I don’t want to go into this again because it will take at least several posts to unpack but the NIH rarely delivers a pristine drug to industry. No, the whole idea of basic research is that it is basic. That doesn’t mean it isn’t hard or not valuable. It means there is sometimes little more than a nugget of a something to follow up on. The “drugs” are sometimes nothing more than fragments or completely undruggable. (Undruggability is a whole different topic) Sometimes, there is no drug delivered to industry. Sometimes, it’s merely the suggestion that a specific protein target may or may not be involved in some undesirable endpoint.
The role of industry R&D is to take this very basic research and through many years of real, genuine, honest-to-god research, turn it into something resembling a drug. It is a very expensive process. I’m not surprised at the numbers being batted around. That is not to say that we can’t cut back on the amount of marketing that pharma does. At the end of the day, what is more valuable to you? The researchers that invent an ebola vaccine or the marketers that tell you why you need it? But to get real drugs from real research, a lot of money must be spent in order to pay for many trials and errors and reagents and lab equipment and researchers who need to be fed and housed.
That being said, it sure does look like there is a plan to exploit NIH and academic labs. If you get rid of all your R&D units in the name of shareholder value, or at least cripple them with endless, non-productive mergers and acquisitions and layoffs, you may end up without anything to market. And there are a lot of geeky students out there who are willing to work at subsistence wages to get a PhD. Why not use them as your new staff? That certainly looks like what is happening. It’s a bit of a self-fulfilling prophecy.
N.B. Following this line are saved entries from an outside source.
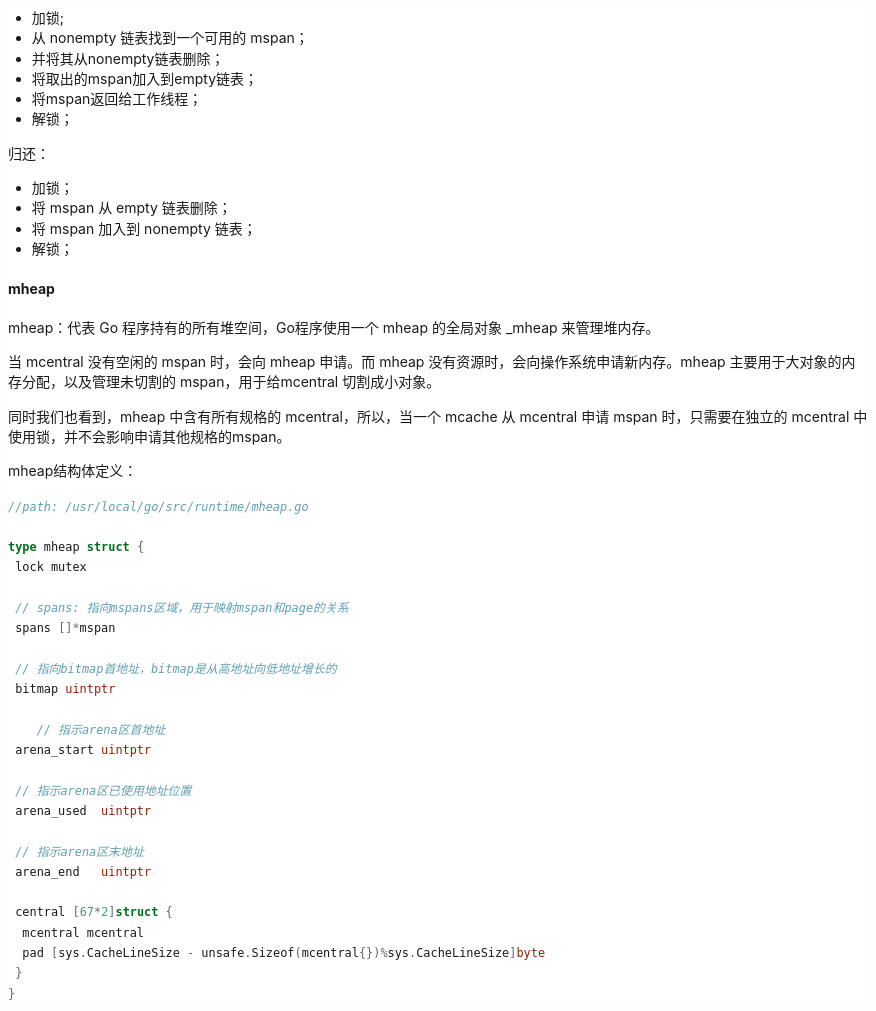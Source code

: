 - 加锁;
- 从 nonempty 链表找到一个可用的 mspan；
- 并将其从nonempty链表删除；
- 将取出的mspan加入到empty链表；
- 将mspan返回给工作线程；
- 解锁；

归还：

- 加锁；
- 将 mspan 从 empty 链表删除；
- 将 mspan 加入到 nonempty 链表；
- 解锁；

#### mheap

mheap：代表 Go 程序持有的所有堆空间，Go程序使用一个 mheap 的全局对象 _mheap 来管理堆内存。

当 mcentral 没有空闲的 mspan 时，会向 mheap 申请。而 mheap 没有资源时，会向操作系统申请新内存。mheap 主要用于大对象的内存分配，以及管理未切割的 mspan，用于给mcentral 切割成小对象。

同时我们也看到，mheap 中含有所有规格的 mcentral，所以，当一个 mcache 从 mcentral 申请 mspan 时，只需要在独立的 mcentral 中使用锁，并不会影响申请其他规格的mspan。

mheap结构体定义：

```go
//path: /usr/local/go/src/runtime/mheap.go

type mheap struct {
 lock mutex
 
 // spans: 指向mspans区域，用于映射mspan和page的关系
 spans []*mspan 
 
 // 指向bitmap首地址，bitmap是从高地址向低地址增长的
 bitmap uintptr 

    // 指示arena区首地址
 arena_start uintptr 
 
 // 指示arena区已使用地址位置
 arena_used  uintptr 
 
 // 指示arena区末地址
 arena_end   uintptr 

 central [67*2]struct {
  mcentral mcentral
  pad [sys.CacheLineSize - unsafe.Sizeof(mcentral{})%sys.CacheLineSize]byte
 }
}
```
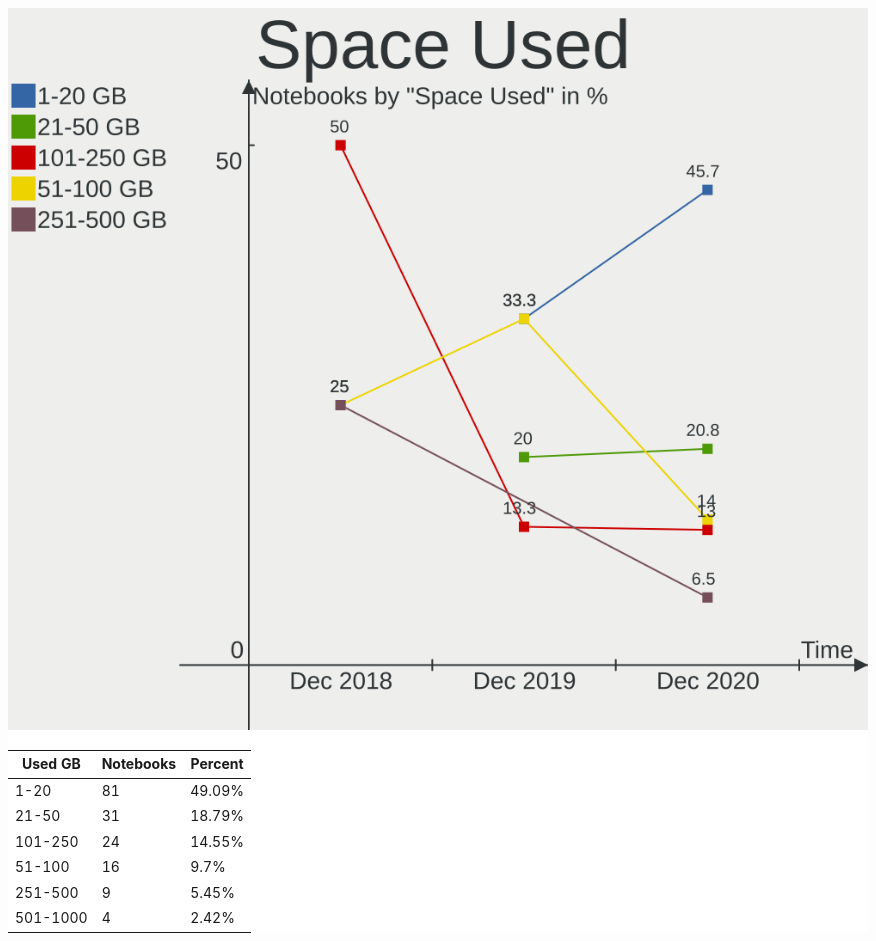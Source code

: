 ![Space Used](./images/line_chart/drive_space_used.svg)

| Used GB  | Notebooks | Percent |
|----------|-----------|---------|
| 1-20     | 81        | 49.09%  |
| 21-50    | 31        | 18.79%  |
| 101-250  | 24        | 14.55%  |
| 51-100   | 16        | 9.7%    |
| 251-500  | 9         | 5.45%   |
| 501-1000 | 4         | 2.42%   |
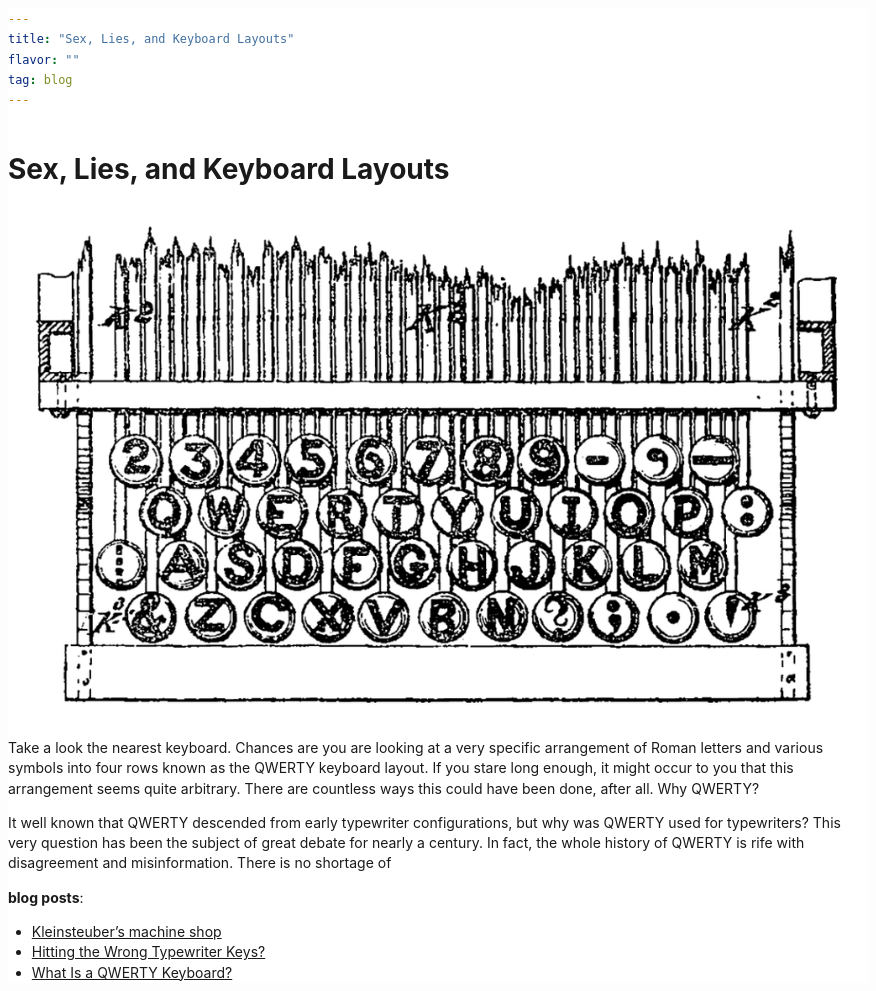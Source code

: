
 ```yaml
---
title: "Sex, Lies, and Keyboard Layouts"
flavor: ""
tag: blog
---
```


# Sex, Lies, and Keyboard Layouts
![qwerty](/assets/images/typewriter/qwerty.png)

Take a look the nearest keyboard. Chances are you are looking at a very specific arrangement of Roman letters and various symbols into four rows known as the QWERTY keyboard layout. If you stare long enough, it might occur to you that this arrangement seems quite arbitrary. There are countless ways this could have been done, after all. Why QWERTY? 

It well known that QWERTY descended from early typewriter configurations, but why was QWERTY used for typewriters? This very question has been the subject of great debate for nearly a century. In fact, the whole history of QWERTY is rife with disagreement and misinformation. There is no shortage of 

**blog posts**:
- [Kleinsteuber’s machine shop](https://multimediaman.blog/tag/kleinsteubers-machine-shop/)
- [Hitting the Wrong Typewriter Keys?](https://oztypewriter.blogspot.com/2011/12/hitting-wrong-typewriter-keys.html)
- [What Is a QWERTY Keyboard?](https://computer.howstuffworks.com/question458.htm)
What is missing in the equation is the experienced R&D staff that will know “when to hold’em and when to fold ’em” when it comes to actually making the potential drugs. In other words, there will be a lot of reinventing of the wheel in academic labs as they sort through how to do it on limited soft money.
It’s a research strategy only a banker could love.
One bright spot for the journal famished: Nature is experimenting with making its journal archive and current issue available as a free “read-only” version. That’s to circumvent the habit of some poor researchers who have to sneak around to satisfy their paper habit, a phenomenon known as “dark sharing”. You have to know someone who has inside access to a license, usually some friend who is still in industry or someone at a university. This is what we are reduced to: sharing illicit copies of nerdy papers like they’re banned versions of Tropic of Cancer. Read-only versions that you can’t save or refer to later is better than nothing, I guess, though not quite as good as getting a subscription to Nature and Science for Christmas.